Start of Input data
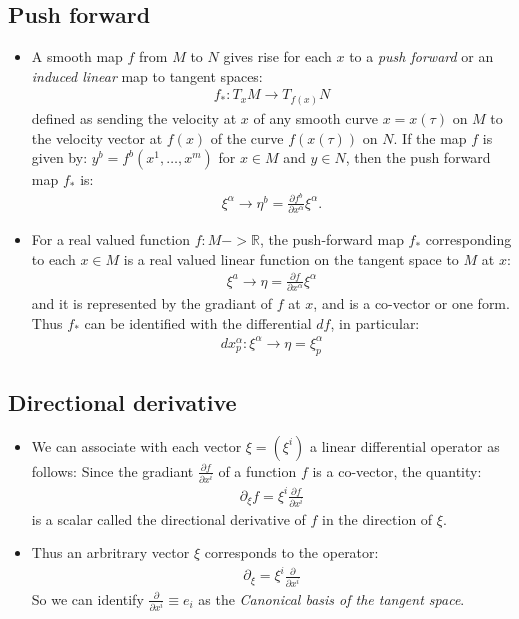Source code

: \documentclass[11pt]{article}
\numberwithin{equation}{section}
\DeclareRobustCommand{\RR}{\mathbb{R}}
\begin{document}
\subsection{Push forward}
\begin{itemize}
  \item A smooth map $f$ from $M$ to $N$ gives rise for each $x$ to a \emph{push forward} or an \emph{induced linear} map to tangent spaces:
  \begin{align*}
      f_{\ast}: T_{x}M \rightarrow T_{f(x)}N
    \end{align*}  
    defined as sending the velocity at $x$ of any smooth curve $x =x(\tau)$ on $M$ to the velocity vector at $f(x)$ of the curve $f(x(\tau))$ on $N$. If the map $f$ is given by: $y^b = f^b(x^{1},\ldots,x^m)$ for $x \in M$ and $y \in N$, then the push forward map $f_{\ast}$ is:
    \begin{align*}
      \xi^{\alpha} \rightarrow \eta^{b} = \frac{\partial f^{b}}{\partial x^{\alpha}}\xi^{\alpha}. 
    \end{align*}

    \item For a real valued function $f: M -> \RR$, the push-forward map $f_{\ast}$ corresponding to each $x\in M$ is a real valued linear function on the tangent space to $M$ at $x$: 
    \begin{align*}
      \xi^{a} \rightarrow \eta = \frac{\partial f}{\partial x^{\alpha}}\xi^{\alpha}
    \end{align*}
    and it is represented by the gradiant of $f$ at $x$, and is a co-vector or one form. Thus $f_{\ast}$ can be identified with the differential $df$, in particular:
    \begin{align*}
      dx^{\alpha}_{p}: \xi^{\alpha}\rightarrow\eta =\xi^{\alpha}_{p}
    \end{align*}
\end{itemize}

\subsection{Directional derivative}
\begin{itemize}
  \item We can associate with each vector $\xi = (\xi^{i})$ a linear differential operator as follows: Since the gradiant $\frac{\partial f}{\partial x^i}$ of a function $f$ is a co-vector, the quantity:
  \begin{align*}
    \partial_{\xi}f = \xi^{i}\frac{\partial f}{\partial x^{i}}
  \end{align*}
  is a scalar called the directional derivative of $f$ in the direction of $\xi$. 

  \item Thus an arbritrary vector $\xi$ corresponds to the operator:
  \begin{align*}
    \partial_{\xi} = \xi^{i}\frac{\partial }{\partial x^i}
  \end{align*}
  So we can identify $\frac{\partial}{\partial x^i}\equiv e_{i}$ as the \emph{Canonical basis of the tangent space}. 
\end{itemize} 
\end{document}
End of Input data
Start of Input data
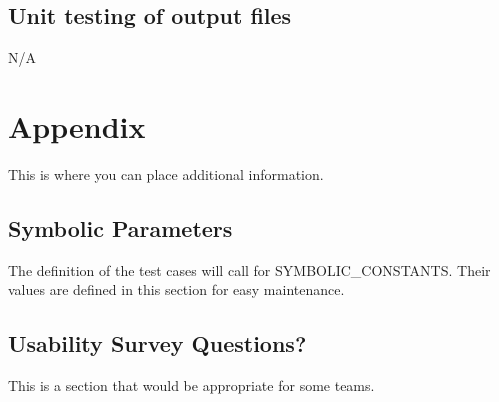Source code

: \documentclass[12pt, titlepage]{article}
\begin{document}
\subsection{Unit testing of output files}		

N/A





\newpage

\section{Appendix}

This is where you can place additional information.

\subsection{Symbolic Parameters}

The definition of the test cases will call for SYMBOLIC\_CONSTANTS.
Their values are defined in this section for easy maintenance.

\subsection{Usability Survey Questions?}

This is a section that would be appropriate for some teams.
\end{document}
End of Input data
Work to be completed →
Where the word "function" appears in a line of the entries above, count that line; give only the number.

Exercise output →
2